A brief history
The Tree of Life sculpture being carved by Joseph Rifesser (right, around 1966)
From the start of construction in the early 1960s, designers of the Montréal métro wanted to give it a unique character by hiring several architects to build the stations. Instead of having a series of identical stations, a familiar sight for passengers of most subway systems around the world, transit riders in Montréal would enjoy distinctly designed stations, different from the next. The 26 stations in the initial network in 1966 did not each have a work of art. At the time, the generosity of businesses and organizations was counted upon to finance public art commissions. A work of art was added to a station after it opened, except for station Peel and station Mont-Royal, where their architects were closely involved in their creation.
Painter and caricaturist Robert LaPalme served as artistic director for the integration of artwork in métro stations. He advocated the exclusive use of figurative works depicting the history of Montréal. For Champ-de-Mars, artist Marcelle Ferron held her ground and successfully gained acceptance for a totally abstract work of stained glass, without a doubt one of the most spectacular works of art in the entire network. During the 1970s and 1980s, when métro lines underwent expansion, architects were tasked with integrating art and architecture from a station’s early design stages. Some created the artwork themselves, while the majority commissioned artists, working closely with them during construction. The idea was to ensure a more harmonious mix between art and architecture and give the artwork an appropriate setting, as it deserved. Imposing a theme and excluding abstract art was no longer an option.

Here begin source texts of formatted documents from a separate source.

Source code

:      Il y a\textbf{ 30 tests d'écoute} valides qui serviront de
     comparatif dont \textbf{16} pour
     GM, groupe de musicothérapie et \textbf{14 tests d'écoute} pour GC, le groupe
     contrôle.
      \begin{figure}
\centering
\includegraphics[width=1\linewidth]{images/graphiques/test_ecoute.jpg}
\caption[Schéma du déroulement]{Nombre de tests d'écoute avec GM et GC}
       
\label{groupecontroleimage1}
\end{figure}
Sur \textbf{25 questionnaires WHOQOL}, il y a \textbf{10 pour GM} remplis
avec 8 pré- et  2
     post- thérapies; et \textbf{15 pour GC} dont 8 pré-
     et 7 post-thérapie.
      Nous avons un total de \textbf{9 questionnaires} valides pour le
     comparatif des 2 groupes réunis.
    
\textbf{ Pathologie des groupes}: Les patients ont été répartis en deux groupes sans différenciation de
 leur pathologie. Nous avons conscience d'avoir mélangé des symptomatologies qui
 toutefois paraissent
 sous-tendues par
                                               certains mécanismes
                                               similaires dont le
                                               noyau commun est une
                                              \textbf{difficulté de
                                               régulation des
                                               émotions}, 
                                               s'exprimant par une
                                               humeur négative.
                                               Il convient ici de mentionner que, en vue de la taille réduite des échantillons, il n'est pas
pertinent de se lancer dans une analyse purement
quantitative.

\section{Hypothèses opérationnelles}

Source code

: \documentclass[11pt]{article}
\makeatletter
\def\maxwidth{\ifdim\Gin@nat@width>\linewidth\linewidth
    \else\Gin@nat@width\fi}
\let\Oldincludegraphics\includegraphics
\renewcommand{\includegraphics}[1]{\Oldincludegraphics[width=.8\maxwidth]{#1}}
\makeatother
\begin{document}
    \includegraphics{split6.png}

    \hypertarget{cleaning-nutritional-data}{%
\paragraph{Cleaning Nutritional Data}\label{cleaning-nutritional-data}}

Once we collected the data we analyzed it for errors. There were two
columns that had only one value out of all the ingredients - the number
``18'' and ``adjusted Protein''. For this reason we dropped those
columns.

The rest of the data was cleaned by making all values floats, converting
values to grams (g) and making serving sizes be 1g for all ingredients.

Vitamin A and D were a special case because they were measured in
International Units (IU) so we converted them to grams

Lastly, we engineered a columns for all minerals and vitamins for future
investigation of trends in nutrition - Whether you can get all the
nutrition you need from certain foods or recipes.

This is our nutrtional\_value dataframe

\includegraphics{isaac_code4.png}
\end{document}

When construction began on new STM métro stations in Laval, in the early years after 2000, the Politique d’intégration des arts à l’architecture et à l’environnement des bâtiments et des sites gouvernementaux et publics by the ministère de la Culture et des Communications du Québec served as policy guide for the commissioning of artwork. Through the diverse architecture of its stations and the hundred or so works of art it holds, the Montréal métro serves as an important witness to the different eras that have seen it flourish over time. Several renowned Québec artists have contributed to the métro’s art gallery, including Jean-Paul Mousseau, Charles Daudelin, Frédéric Back, Jordi Bonet, Jacques de Tonnancour and Pierre Granche, to name but a few.